Soubeyrand et Pichon s'interrogent
A l'image de Stéphanie Mugneret-Béghé (116 sélections), sortie sur blessure pour son dernier match international, les anciennes vont s'effacer peu à peu. "Je me donne un peu de temps pour réfléchir", déclarait Soubeyrand. Pichon, la meilleure buteuse française (74), réserve aussi sa réponse.
Ne pas partir trop tôt
Mais n'est-il pas trop tôt pour celles qui ont permis à la France d'atteindre le 5e rang mondial ? L'exemple de la génération Zidane et des difficultés de l'équipe de France masculine doit faire réfléchir en vue des éliminatoires de la Coupe du Monde 2007 en Chine.
Génération 1998
En cas de défections, la France pourra toutefois compter sur de grands talents naissants.
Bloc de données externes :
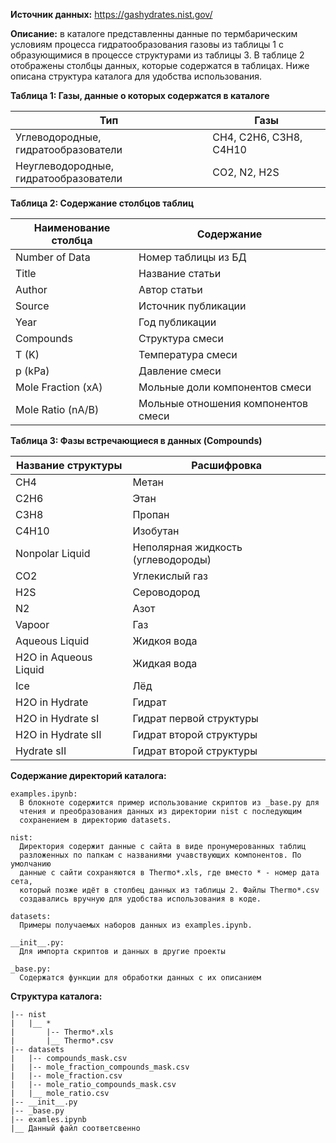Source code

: **Источник данных:** https://gashydrates.nist.gov/

**Описание:** в каталоге представленны данные по термбарическим условиям процесса
гидратообразования газовы из таблицы 1 с образующимися в процессе структурами
из таблицы 3. В таблице 2 отображены столбцы данных, которые содержатся
в таблицах. Ниже описана структура каталога для удобства использования.

**Таблица 1: Газы, данные о которых содержатся в каталоге**

| Тип                                   | Газы                   |
| ------------------------------------- | ---------------------- |
| Углеводородные, гидратообразователи   | CH4, C2H6, C3H8, C4H10 |
| Неуглеводородные, гидратообразователи | CO2, N2, H2S           |

**Таблица 2: Содержание столбцов таблиц**

| Наименование столбца | Содержание                          |
| -------------------- | ----------------------------------- |
| Number of Data       | Номер таблицы из БД                 |
| Title                | Название статьи                     |
| Author               | Автор статьи                        |
| Source               | Источник публикации                 |
| Year                 | Год публикации                      |
| Compounds            | Структура смеси                     |
| T (K)                | Температура смеси                   |
| p (kPa)              | Давление смеси                      |
| Mole Fraction (xA)   | Мольные доли компонентов смеси      |
| Mole Ratio (nA/B)    | Мольные отношения компонентов смеси |

**Таблица 3: Фазы встречающиеся в данных (Compounds)**

| Название структуры    | Расшифровка                        |
| --------------------- | ---------------------------------- |
| CH4                   | Метан                              |
| C2H6                  | Этан                               |
| C3H8                  | Пропан                             |
| C4H10                 | Изобутан                           |
| Nonpolar Liquid       | Неполярная жидкость (углеводороды) |
| CO2                   | Углекислый газ                     |
| H2S                   | Сероводород                        |
| N2                    | Азот                               |
| Vapoor                | Газ                                |
| Aqueous Liquid        | Жидкоя вода                        |
| H2O in Aqueous Liquid | Жидкая вода                        |
| Ice                   | Лёд                                |
| H2O in Hydrate        | Гидрат                             |
| H2O in Hydrate sI     | Гидрат первой структуры            |
| H2O in Hydrate sII    | Гидрат второй структуры            |
| Hydrate sII           | Гидрат второй структуры            |

**Содержание директорий каталога:**

    examples.ipynb:
      В блокноте содержится пример использование скриптов из _base.py для
      чтения и преобразования данных из директории nist с последующим
      сохранением в директорию datasets.

    nist:
      Директория содержит данные с сайта в виде пронумерованных таблиц
      разложенных по папкам с названиями учавствующих компонентов. По умолчанию
      данные с сайти сохраняются в Thermo*.xls, где вместо * - номер дата сета,
      который позже идёт в столбец данных из таблицы 2. Файлы Thermo*.csv
      создавались вручную для удобства использования в коде.

    datasets:
      Примеры получаемых наборов данных из examples.ipynb.

    __init__.py:
      Для импорта скриптов и данных в другие проекты

    _base.py:
      Содержатся функции для обработки данных с их описанием

**Структура каталога:**

    |-- nist
    |   |__ *
    |       |-- Thermo*.xls
    |       |__ Thermo*.csv
    |-- datasets
    |   |-- compounds_mask.csv
    |   |-- mole_fraction_compounds_mask.csv
    |   |-- mole_fraction.csv
    |   |-- mole_ratio_compounds_mask.csv
    |   |__ mole_ratio.csv
    |-- __init__.py
    |-- _base.py
    |-- examles.ipynb
    |__ Данный файл соответсвенно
L'attaquante Elodie Thomis, la gardienne Sarah Bouhaddi, les milieux de terrain Elise Bussaglia et Camille Abily représentent l'avenir et cette génération gonflée par les succès de la Coupe du Monde de la FIFA 1998 et de l'UEFA EURO 2000™.
Un œil sur Nécib
Louisa Nécib, 18 ans, titularisée au poste de meneuse de jeu contre l'Allemagne, l'incarne plus que toute autre. La Marseillaise a régalé le public d'enchaînements "zidanesques" à Warrington devant les grands gabarits germaniques. De quoi consoler provisoirement tout un pays.